Below are six book recommendations with reviews by library staff. Call the Black Mountain Library at 250-4765 or visit buncombecounty.org/libraries if you would like to reserve any of these titles.
Fiction:
"Lanny"
by Max Porter
An entrancing new novel by the author of "Grief Is the Thing with Feathers." There’s a village near London, no different from many others today, but that it belongs to Dead Papa Toothwort, a mythical figure schoolchildren used to draw as green and leafy, choked by tendrils growing out of his mouth. He has now awakened after a glorious nap, and is listening to this 21st-century village, to its confessions and gossip. He is listening, intently, for a mischievous, ethereal boy whose parents have recently made the village their home: Lanny.
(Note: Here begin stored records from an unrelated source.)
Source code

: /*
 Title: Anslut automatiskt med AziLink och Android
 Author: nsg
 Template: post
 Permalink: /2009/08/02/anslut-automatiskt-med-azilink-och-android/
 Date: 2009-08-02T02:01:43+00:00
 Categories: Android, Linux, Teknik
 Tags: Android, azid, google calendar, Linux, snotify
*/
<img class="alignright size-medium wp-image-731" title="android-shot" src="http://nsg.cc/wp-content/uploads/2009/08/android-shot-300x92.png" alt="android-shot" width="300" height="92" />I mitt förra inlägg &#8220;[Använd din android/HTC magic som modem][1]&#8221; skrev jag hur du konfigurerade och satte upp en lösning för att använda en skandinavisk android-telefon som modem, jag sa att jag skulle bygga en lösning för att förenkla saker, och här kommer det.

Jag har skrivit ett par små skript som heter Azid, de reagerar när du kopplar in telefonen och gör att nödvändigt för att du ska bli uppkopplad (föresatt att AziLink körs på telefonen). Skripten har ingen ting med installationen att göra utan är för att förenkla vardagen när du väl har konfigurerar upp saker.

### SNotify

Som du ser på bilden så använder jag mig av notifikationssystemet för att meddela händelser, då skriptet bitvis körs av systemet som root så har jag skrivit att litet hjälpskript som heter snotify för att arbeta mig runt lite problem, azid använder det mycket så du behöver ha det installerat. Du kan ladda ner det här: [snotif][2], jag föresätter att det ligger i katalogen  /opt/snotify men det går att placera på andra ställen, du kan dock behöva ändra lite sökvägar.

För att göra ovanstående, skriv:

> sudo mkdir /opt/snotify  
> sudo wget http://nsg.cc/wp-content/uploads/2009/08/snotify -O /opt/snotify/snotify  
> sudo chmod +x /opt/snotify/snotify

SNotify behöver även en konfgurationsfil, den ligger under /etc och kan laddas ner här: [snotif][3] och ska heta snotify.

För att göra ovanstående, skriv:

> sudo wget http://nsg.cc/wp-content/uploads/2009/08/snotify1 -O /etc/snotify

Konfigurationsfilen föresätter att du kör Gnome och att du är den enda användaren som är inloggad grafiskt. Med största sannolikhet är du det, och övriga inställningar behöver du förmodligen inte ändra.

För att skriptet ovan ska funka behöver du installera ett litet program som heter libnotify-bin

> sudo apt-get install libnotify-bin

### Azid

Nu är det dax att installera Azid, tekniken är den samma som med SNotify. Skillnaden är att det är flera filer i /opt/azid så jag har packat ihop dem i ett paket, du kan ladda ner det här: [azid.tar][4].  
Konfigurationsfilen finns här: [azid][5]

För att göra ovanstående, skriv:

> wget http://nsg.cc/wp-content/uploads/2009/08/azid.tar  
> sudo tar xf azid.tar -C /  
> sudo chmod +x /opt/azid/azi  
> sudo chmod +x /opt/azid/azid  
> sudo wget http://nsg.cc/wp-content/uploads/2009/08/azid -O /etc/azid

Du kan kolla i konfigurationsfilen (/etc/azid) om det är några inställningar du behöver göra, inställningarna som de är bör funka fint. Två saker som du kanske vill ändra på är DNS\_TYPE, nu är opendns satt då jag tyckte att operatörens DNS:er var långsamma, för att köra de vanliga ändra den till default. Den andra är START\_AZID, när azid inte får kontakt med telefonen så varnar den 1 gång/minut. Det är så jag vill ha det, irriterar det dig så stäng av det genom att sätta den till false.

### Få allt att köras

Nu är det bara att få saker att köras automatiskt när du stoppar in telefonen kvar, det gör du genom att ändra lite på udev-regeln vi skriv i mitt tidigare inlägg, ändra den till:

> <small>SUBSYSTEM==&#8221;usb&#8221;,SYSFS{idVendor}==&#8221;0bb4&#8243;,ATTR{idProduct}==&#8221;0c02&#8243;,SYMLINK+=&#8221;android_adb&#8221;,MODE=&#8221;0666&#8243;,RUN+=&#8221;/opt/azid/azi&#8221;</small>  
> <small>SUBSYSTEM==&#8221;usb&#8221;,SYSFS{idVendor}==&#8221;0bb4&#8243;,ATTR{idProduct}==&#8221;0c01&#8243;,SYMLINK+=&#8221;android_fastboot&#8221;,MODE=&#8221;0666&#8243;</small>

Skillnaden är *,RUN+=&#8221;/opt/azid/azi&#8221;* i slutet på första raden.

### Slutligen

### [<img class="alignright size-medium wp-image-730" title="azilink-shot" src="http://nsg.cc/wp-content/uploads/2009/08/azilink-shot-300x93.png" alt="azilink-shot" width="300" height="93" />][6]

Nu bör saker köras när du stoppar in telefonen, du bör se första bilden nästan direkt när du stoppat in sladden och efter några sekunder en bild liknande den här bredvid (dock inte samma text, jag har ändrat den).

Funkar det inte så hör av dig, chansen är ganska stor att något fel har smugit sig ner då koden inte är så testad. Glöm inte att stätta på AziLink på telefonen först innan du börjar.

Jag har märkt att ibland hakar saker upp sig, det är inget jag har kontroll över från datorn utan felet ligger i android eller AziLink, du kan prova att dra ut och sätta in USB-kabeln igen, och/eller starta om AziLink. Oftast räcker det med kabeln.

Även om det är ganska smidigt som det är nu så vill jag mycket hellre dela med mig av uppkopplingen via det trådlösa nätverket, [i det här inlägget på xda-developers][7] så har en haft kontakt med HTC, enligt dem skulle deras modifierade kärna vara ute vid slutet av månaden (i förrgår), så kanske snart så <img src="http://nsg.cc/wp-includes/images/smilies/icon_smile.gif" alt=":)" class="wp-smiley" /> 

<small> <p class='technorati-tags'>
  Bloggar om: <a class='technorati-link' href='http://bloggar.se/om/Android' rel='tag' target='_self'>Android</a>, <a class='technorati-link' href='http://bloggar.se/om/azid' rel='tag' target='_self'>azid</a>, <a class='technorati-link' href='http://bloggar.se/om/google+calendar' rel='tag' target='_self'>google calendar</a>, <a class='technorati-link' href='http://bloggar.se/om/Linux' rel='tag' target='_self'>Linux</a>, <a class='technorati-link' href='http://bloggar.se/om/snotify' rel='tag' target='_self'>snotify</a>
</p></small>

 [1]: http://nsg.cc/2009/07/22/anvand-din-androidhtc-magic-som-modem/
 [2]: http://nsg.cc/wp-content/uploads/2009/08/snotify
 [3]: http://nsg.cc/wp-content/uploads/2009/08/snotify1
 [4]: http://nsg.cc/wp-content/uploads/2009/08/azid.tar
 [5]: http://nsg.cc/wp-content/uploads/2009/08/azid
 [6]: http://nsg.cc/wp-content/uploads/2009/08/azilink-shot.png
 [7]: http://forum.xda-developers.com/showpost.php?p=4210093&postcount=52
If you like this one, also try: "The Painted Drum" Louise Erdrich and "Lincoln in the Bardo" by George Saunders
"Light From Other Stars"
by Erika Swyler
The year is 1986 and 11-year-old Nedda Papas is obsessed with becoming an astronaut. But her scientist father has been laid off from NASA and is still reeling from the loss of Nedda’s newborn brother several years before. He turns to the dangerous dream of extending his daughter’s childhood, which results is an invention that alters the fabric of time. Decades later, astronaut Nedda floats far from earth, and she and her crewmates are in crisis. Nedda may hold the solution, if she can come to terms with her past and her future.
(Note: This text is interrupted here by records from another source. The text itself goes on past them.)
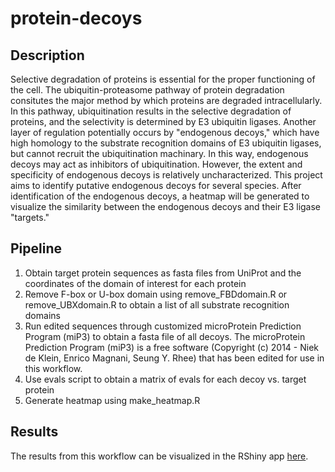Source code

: # protein-decoys
## Description
Selective degradation of proteins is essential for the proper functioning of the cell. The ubiquitin-proteasome pathway of protein degradation consitutes the major method by which proteins are degraded intracellularly. In this pathway, ubiquitination results in the selective degradation of proteins, and the selectivity is determined by E3 ubiquitin ligases. Another layer of regulation potentially occurs by "endogenous decoys," which have high homology to the substrate recognition domains of E3 ubiquitin ligases, but cannot recruit the ubiquitination machinary. In this way, endogenous decoys may act as inhibitors of ubiquitination. However, the extent and specificity of endogenous decoys is relatively uncharacterized. This project aims to identify putative endogenous decoys for several species. After identification of the endogenous decoys, a heatmap will be generated to visualize the similarity between the endogenous decoys and their E3 ligase "targets."
## Pipeline
1. Obtain target protein sequences as fasta files from UniProt and the coordinates of the domain of interest for each protein
2. Remove F-box or U-box domain using remove_FBDdomain.R or remove_UBXdomain.R to obtain a list of all substrate recognition domains
3. Run edited sequences through customized microProtein Prediction Program (miP3) to obtain a fasta file of all decoys. The microProtein Prediction Program (miP3) is a free software (Copyright (c) 2014 - Niek de Klein, Enrico Magnani, Seung Y. Rhee) that has been edited for use in this workflow.
4. Use evals script to obtain a matrix of evals for each decoy vs. target protein
5. Generate heatmap using make_heatmap.R
## Results
The results from this workflow can be visualized in the RShiny app [here](http://etcorcoran.shinyapps.io/webpage_heatmap).
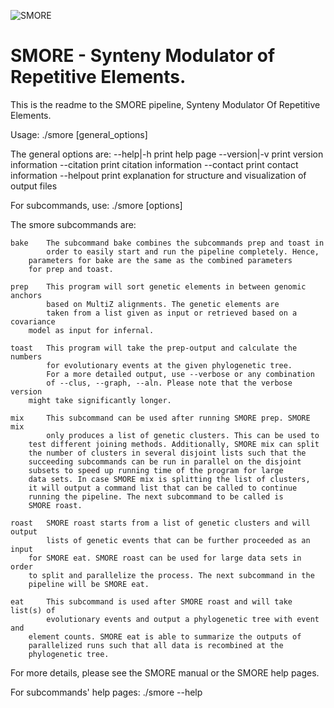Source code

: ![SMORE](http://www.bioinf.uni-leipzig.de/~bsarah/smore_logo3.png "")

# SMORE - Synteny Modulator of Repetitive Elements.

This is the readme to the SMORE pipeline, Synteny Modulator Of Repetitive Elements.

Usage: ./smore [general_options]

The general options are:
        --help|-h       print help page
	--version|-v    print version information
	--citation	print citation information
	--contact       print contact information
        --helpout       print explanation for structure and visualization of
	                output files

For subcommands, use: ./smore <subcommand> [options]

The smore subcommands are:

    bake    The subcommand bake combines the subcommands prep and toast in
            order to easily start and run the pipeline completely. Hence,
	    parameters for bake are the same as the combined parameters
	    for prep and toast.

    prep    This program will sort genetic elements in between genomic anchors
            based on MultiZ alignments. The genetic elements are
            taken from a list given as input or retrieved based on a covariance
	    model as input for infernal.

    toast   This program will take the prep-output and calculate the numbers
            for evolutionary events at the given phylogenetic tree.
            For a more detailed output, use --verbose or any combination
            of --clus, --graph, --aln. Please note that the verbose version
	    might take significantly longer.

    mix     This subcommand can be used after running SMORE prep. SMORE mix
            only produces a list of genetic clusters. This can be used to
	    test different joining methods. Additionally, SMORE mix can split
	    the number of clusters in several disjoint lists such that the
	    succeeding subcommands can be run in parallel on the disjoint
	    subsets to speed up running time of the program for large
	    data sets. In case SMORE mix is splitting the list of clusters,
	    it will output a command list that can be called to continue
	    running the pipeline. The next subcommand to be called is
	    SMORE roast.

    roast   SMORE roast starts from a list of genetic clusters and will output
            lists of genetic events that can be further proceeded as an input
	    for SMORE eat. SMORE roast can be used for large data sets in order
	    to split and parallelize the process. The next subcommand in the
	    pipeline will be SMORE eat.

    eat     This subcommand is used after SMORE roast and will take list(s) of
            evolutionary events and output a phylogenetic tree with event and
	    element counts. SMORE eat is able to summarize the outputs of
	    parallelized runs such that all data is recombined at the
	    phylogenetic tree.



For more details, please see the SMORE manual or the SMORE help pages.

For subcommands' help pages:
./smore <subcommand> --help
If you like this one, also try: "Never Let Me Go" by Kazuo Ishiguro and "The Testaments" by Margaret Atwood
Non-Fiction:
"Furious Hours"
by Casey Cep
Reverend Willie Maxwell was accused of murdering his family members in the 1970s, but escaped justice for years until a relative shot him dead. Maxwell’s murderer was acquitted thanks to the same attorney who had previously defended the Reverend. Author Harper Lee spent years working on the case as a true crime book. Now in "Furious Hours: Murder, Fraud, and the Last Trial of Harper Lee," Casey Cep brings this story to life, exploring the murders, courtroom drama, racial politics and one of the country’s most beloved writers.
"The Second Mountain"
by David Brooks
Every so often, you meet people who radiate joy—who seem to know why they were put on this earth. Life, for these people, has often followed what we might think of as a two-mountain shape. They get out of school, start a career, and begin climbing the mountain they thought was theirs. But when they get to the top, they find the view unsatisfying. It’s then they discover another, bigger mountain. In "The Second Mountain: The Quest for a Moral Life," Brooks explores what it takes to lead a meaningful life in a self-centered world.
Middle Grade:
"Serafina and the Seven Stars"
by Robert Beatty
Serafina, the Guardian of Biltmore Estate, patrols the grounds night and day, uncertain of her place after her best friend Braeden Vanderbilt’s departure for boarding school. At the start of the estate’s annual hunt, Serafina keeps a close eye on the guests. But she becomes increasingly unsettled by what Biltmore has become—a place haunted by nameless terrors where no dark corridor is safe. Serafina and the Seven Stars marks the return of a heroine like no other in this fourth installment of the Serafina series.
Young Adult:
"Internment"
by Samira Ahmed
Rebellions are built on hope. Set in a horrifying near-future United States, 17-year-old Layla Amin and her parents are forced into an internment camp for Muslim American citizens. With the help of newly made friends also trapped within the camp, her boyfriend on the outside, and an unexpected alliance, Layla begins a journey to fight for freedom, leading a revolution against the Director and his guards. Heart-racing and emotional, "Internment" challenges readers to fight complicit silence that exists in our society.